The on-air audio signal is channeled over 11 Omnia.9 processors for the two FM frequencies and nine DAB+ feeds. “The Omnia.9 with the MKII upgrade is one of the most powerful multiband processors on the market,” explained Edo Dijkstra of studio integrator TVV Sound. “The MKII upgrade makes it AES67-compliant, alongside Livewire. This is one of the country’s most extensive Omnia.9 installations.”

TVV Sound also supplied five Telos Alliance Z/IP Stream R/2 streaming platforms, each with a capability of eight simultaneous streams, with incorporated Omnia.9 software. “Two Axia Pathfinder Core Pro engines act as virtual core for the studios and control the digital channels via either Livewire or AES67 — quite a unique concept allowing to integrate parameters and commands in case of signal loss, technical problems or off-air warnings,” added Dijkstra.

The Omnia processors, the playout storage devices and Dalet playout machines (one for each radio channel), as well as the encoders and the FM signal distribution (via Broadcast Partners’ transmitter park) and DAB+ (via Norkring) are stored in nine huge racks located in DPG Media’s data center.

“We have taken quite a few risks in the building process but everything turned out well, thanks to the thorough preliminary research, and the great team effort. External companies, some 30 DPG Media technicians and in-house engineers Kurt Vervondel for the audio engineering, Stefan Hessens and Tim Tuboville who supervised the playout and backbone,” underlined Boone.

“These new studios mean more than just shifting places. The technology we installed makes us more than future-proof, and ready for the digital future,” said An Caers, radio director for DPG Media. “In three years from now, 50% of the Flemish audience will listen to digital radio. It’s our ambition to be Flanders’ most inspiring and innovating audio company. The talent of our radio team in combination with groundbreaking technology is helping us to achieve that goal.”

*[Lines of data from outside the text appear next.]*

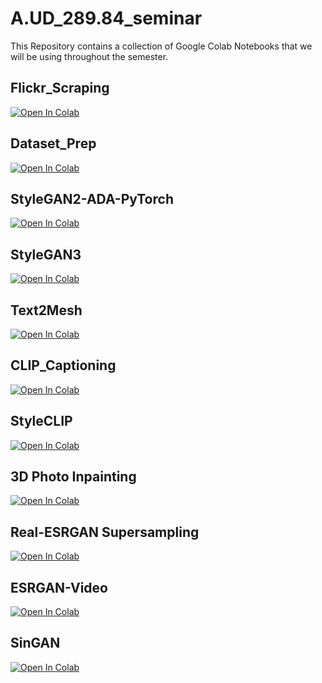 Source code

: # A.UD_289.84_seminar

This Repository contains a collection of Google Colab Notebooks that we will be using throughout the semester. 

## Flickr_Scraping 
[![Open In Colab](https://colab.research.google.com/assets/colab-badge.svg)](https://colab.research.google.com/github/chrober24/A.UD_289.84_seminar/blob/main/Flickr_Scraping.ipynb)

## Dataset_Prep
[![Open In Colab](https://colab.research.google.com/assets/colab-badge.svg)](https://colab.research.google.com/github/chrober24/A.UD_289.84_seminar/blob/main/Dataset_Prep.ipynb)

## StyleGAN2-ADA-PyTorch
[![Open In Colab](https://colab.research.google.com/assets/colab-badge.svg)](https://colab.research.google.com/github/chrober24/A.UD_289.84_seminar/blob/main/SG2_ADA_PyTorch.ipynb)

## StyleGAN3
[![Open In Colab](https://colab.research.google.com/assets/colab-badge.svg)](https://colab.research.google.com/github/chrober24/A.UD_289.84_seminar/blob/main/stylegan3.ipynb)

## Text2Mesh
[![Open In Colab](https://colab.research.google.com/assets/colab-badge.svg)](https://colab.research.google.com/github/chrober24/A.UD_289.84_seminar/blob/main/text2mesh.ipynb)

## CLIP_Captioning
[![Open In Colab](https://colab.research.google.com/assets/colab-badge.svg)](https://colab.research.google.com/github/chrober24/A.UD_289.84_seminar/blob/main/CLIP_Captioning.ipynb)

## StyleCLIP
[![Open In Colab](https://colab.research.google.com/assets/colab-badge.svg)](https://colab.research.google.com/github/chrober24/A.UD_289.84_seminar/blob/main/StyleCLIP_playground_Custom.ipynb)

## 3D Photo Inpainting
[![Open In Colab](https://colab.research.google.com/assets/colab-badge.svg)](https://colab.research.google.com/github/chrober24/A.UD_289.84_seminar/blob/main/3D_Photo_Inpainting.ipynb)

## Real-ESRGAN Supersampling
[![Open In Colab](https://colab.research.google.com/assets/colab-badge.svg)](https://colab.research.google.com/github/chrober24/A.UD_289.84_seminar/blob/main/Real_ESRGAN_Inference.ipynb)

## ESRGAN-Video
[![Open In Colab](https://colab.research.google.com/assets/colab-badge.svg)](https://colab.research.google.com/github/chrober24/A.UD_289.84_seminar/blob/main/ESRGAN_Video.ipynb)

## SinGAN
[![Open In Colab](https://colab.research.google.com/assets/colab-badge.svg)](https://colab.research.google.com/github/chrober24/A.UD_289.84_seminar/blob/main/SinGAN.ipynb)
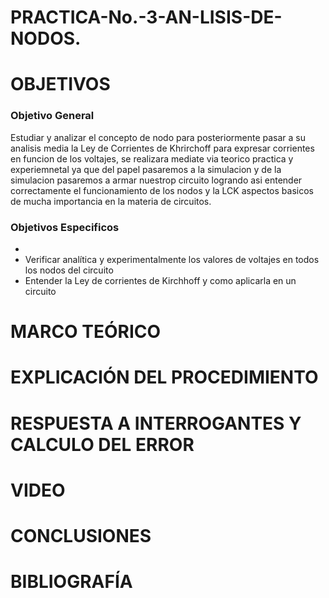 # PRACTICA-No.-3-AN-LISIS-DE-NODOS.
# OBJETIVOS
### Objetivo General
Estudiar y analizar el concepto de nodo para posteriormente pasar a su analisis media la Ley de Corrientes de Khrirchoff para expresar corrientes en funcion de los voltajes, se realizara mediate via teorico practica y experiemnetal ya que del papel pasaremos a la simulacion y de la simulacion pasaremos a armar nuestrop circuito logrando asi entender correctamente el funcionamiento de los nodos y la LCK aspectos basicos de mucha importancia en la materia de circuitos.

### Objetivos Especificos 
- 
- Verificar analítica y experimentalmente los valores de voltajes en todos los nodos del circuito 
- Entender la Ley de corrientes de Kirchhoff y como aplicarla en un circuito


# MARCO TEÓRICO

# EXPLICACIÓN DEL PROCEDIMIENTO


# RESPUESTA A INTERROGANTES Y CALCULO DEL ERROR


# VIDEO


# CONCLUSIONES


# BIBLIOGRAFÍA
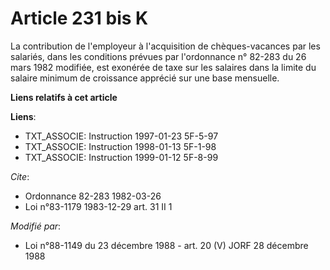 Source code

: # Article 231 bis K

La contribution de l'employeur à l'acquisition de chèques-vacances par les salariés, dans les conditions prévues par
l'ordonnance n° 82-283 du 26 mars 1982 modifiée, est exonérée de taxe sur les salaires dans la limite du salaire minimum de
croissance apprécié sur une base mensuelle.

**Liens relatifs à cet article**

**Liens**:

  - TXT_ASSOCIE: Instruction 1997-01-23 5F-5-97
  - TXT_ASSOCIE: Instruction 1998-01-13 5F-1-98
  - TXT_ASSOCIE: Instruction 1999-01-12 5F-8-99

_Cite_:

  - Ordonnance 82-283 1982-03-26
  - Loi n°83-1179 1983-12-29 art. 31 II 1

_Modifié par_:

  - Loi n°88-1149 du 23 décembre 1988 - art. 20 (V) JORF 28 décembre 1988
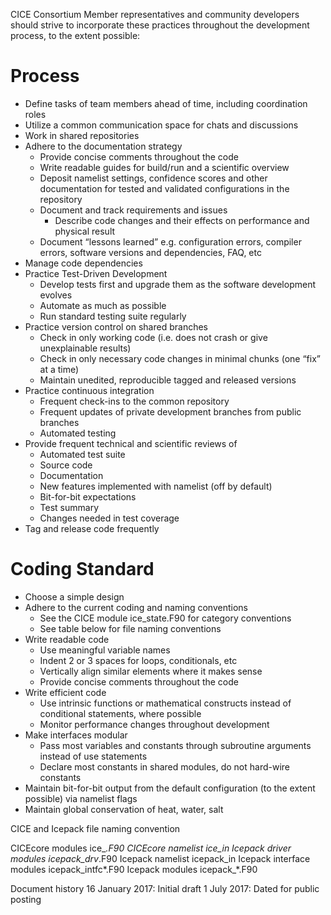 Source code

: CICE Consortium Member representatives and community developers should strive to incorporate these practices throughout the development process, to the extent possible:

# **Process**
* Define tasks of team members ahead of time, including coordination roles
* Utilize a common communication space for chats and discussions
* Work in shared repositories
* Adhere to the documentation strategy
  * Provide concise comments throughout the code
  * Write readable guides for build/run and a scientific overview
  * Deposit namelist settings, confidence scores and other documentation for tested and validated configurations in the repository 
  * Document and track requirements and issues
     * Describe code changes and their effects on performance and physical result
  * Document “lessons learned” e.g. configuration errors, compiler errors, software versions and dependencies, FAQ, etc
* Manage code dependencies
* Practice Test-Driven Development
  * Develop tests first and upgrade them as the software development evolves
  * Automate as much as possible
  * Run standard testing suite regularly
* Practice version control on shared branches
  * Check in only working code (i.e. does not crash or give unexplainable results)
  * Check in only necessary code changes in minimal chunks (one “fix” at a time)
  * Maintain unedited, reproducible tagged and released versions 
* Practice continuous integration 
  * Frequent check-ins to the common repository 
  * Frequent updates of private development branches from public branches
  * Automated testing
* Provide frequent technical and scientific reviews of
  * Automated test suite
  * Source code
  * Documentation
  * New features implemented with namelist (off by default)
  * Bit-for-bit expectations
  * Test summary
  * Changes needed in test coverage
* Tag and release code frequently

# **Coding Standard**
* Choose a simple design
* Adhere to the current coding and naming conventions
  * See the CICE module ice_state.F90 for category conventions
  * See table below for file naming conventions
* Write readable code
  * Use meaningful variable names
  * Indent 2 or 3 spaces for loops, conditionals, etc
  * Vertically align similar elements where it makes sense
  * Provide concise comments throughout the code
* Write efficient code
  * Use intrinsic functions or mathematical constructs instead of conditional statements, where possible
  * Monitor performance changes throughout development
* Make interfaces modular
  * Pass most variables and constants through subroutine arguments instead of use statements
  * Declare most constants in shared modules, do not hard-wire constants
* Maintain bit-for-bit output from the default configuration (to the extent possible) via namelist flags
* Maintain global conservation of heat, water, salt

CICE and Icepack file naming convention


CICEcore modules
ice_*.F90
CICEcore namelist
ice_in
Icepack driver modules
icepack_drv*.F90
Icepack namelist
icepack_in
Icepack interface modules
icepack_intfc*.F90
Icepack modules
icepack_*.F90

Document history
16 January 2017:  Initial draft 
1 July 2017:  Dated for public posting
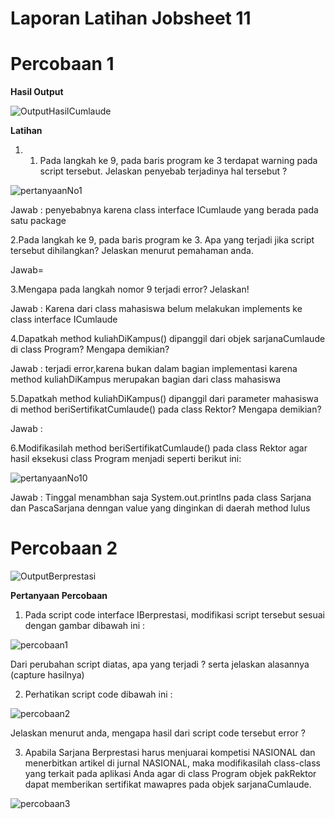 # Laporan Latihan Jobsheet 11

# Percobaan 1

**Hasil Output**


![OutputHasilCumlaude](https://user-images.githubusercontent.com/70506138/98508589-48fc5c80-2292-11eb-8edc-f89d38376b02.PNG)



**Latihan**

1. 1) Pada langkah ke 9, pada baris program ke 3 terdapat warning pada script tersebut.
Jelaskan penyebab terjadinya hal tersebut ?

![pertanyaanNo1](https://user-images.githubusercontent.com/70506138/98508097-7694d600-2291-11eb-919f-37ad0d8e1d2a.PNG)

Jawab : penyebabnya karena class interface ICumlaude yang berada pada satu package

2.Pada langkah ke 9, pada baris program ke 3. Apa yang terjadi jika script tersebut 
dihilangkan? Jelaskan menurut pemahaman anda.

Jawab=

3.Mengapa pada langkah nomor 9 terjadi error? Jelaskan!

Jawab : Karena dari class mahasiswa belum melakukan implements ke class interface ICumlaude

4.Dapatkah method kuliahDiKampus() dipanggil dari objek sarjanaCumlaude di class
Program? Mengapa demikian?

Jawab : terjadi error,karena bukan dalam bagian implementasi karena method kuliahDiKampus merupakan bagian dari class mahasiswa


5.Dapatkah method kuliahDiKampus() dipanggil dari parameter mahasiswa di method 
beriSertifikatCumlaude() pada class Rektor? Mengapa demikian?

Jawab : 

6.Modifikasilah method beriSertifikatCumlaude() pada class Rektor agar hasil eksekusi 
class Program menjadi seperti berikut ini:


![pertanyaanNo10](https://user-images.githubusercontent.com/70506138/98508232-b9ef4480-2291-11eb-8ac9-2521809bb9f4.PNG)


Jawab : Tinggal menambhan saja System.out.printlns pada class Sarjana dan PascaSarjana denngan value yang dinginkan di daerah method lulus


# Percobaan 2

![OutputBerprestasi](https://user-images.githubusercontent.com/70506138/98509754-5c102c00-2294-11eb-97ad-f7b4df2f7a8b.PNG)

**Pertanyaan Percobaan**

1. Pada script code interface IBerprestasi, modifikasi script tersebut sesuai dengan gambar
dibawah ini :

![percobaan1](https://user-images.githubusercontent.com/70506138/98509783-6e8a6580-2294-11eb-9a65-7f648ab1c1e6.PNG)

Dari perubahan script diatas, apa yang terjadi ? serta jelaskan alasannya (capture hasilnya)

2. Perhatikan script code dibawah ini :

![percobaan2](https://user-images.githubusercontent.com/70506138/98509820-819d3580-2294-11eb-951e-8353f3e48f3b.PNG)

Jelaskan menurut anda, mengapa hasil dari script code tersebut error ? 

3. Apabila Sarjana Berprestasi harus menjuarai kompetisi NASIONAL dan
menerbitkan artikel di jurnal NASIONAL, maka modifikasilah class-class yang terkait
pada aplikasi Anda agar di class Program objek pakRektor dapat memberikan sertifikat
mawapres pada objek sarjanaCumlaude.

![percobaan3](https://user-images.githubusercontent.com/70506138/98509866-98438c80-2294-11eb-83ad-fe984a8e667c.PNG)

Top Notch Recording Facility

An analog SSL AWS948 mixing console in the concert lounge control room.

The new broadcast site also features a state-of-the-art concert lounge and control room, combining the advanced technology with new equipment.

“There’s no radio station in the country offering this quality; it was a huge investment but this console will last for a lifetime,” said Iann Castelein, DPG Media radio project manager/sound engineer.

“We opted for this analog mixing console because of its supreme sound quality,” he added. “The audio output is AOIP-linked to our radio studio. We’ve already carried out many recordings and we are seeing artists coming specifically to record on the system here and then release the tracks commercially.”

Mathijs Indesteege, sales director & product support for SSL distributor Joystick Audio, who also handled the studio cabling and supplied the patch bays believes the SSL AWS948 console with Delta Control, featuring hands-on workflow and advanced DAW integration with automation, is ideal for DPG’s strict requirements.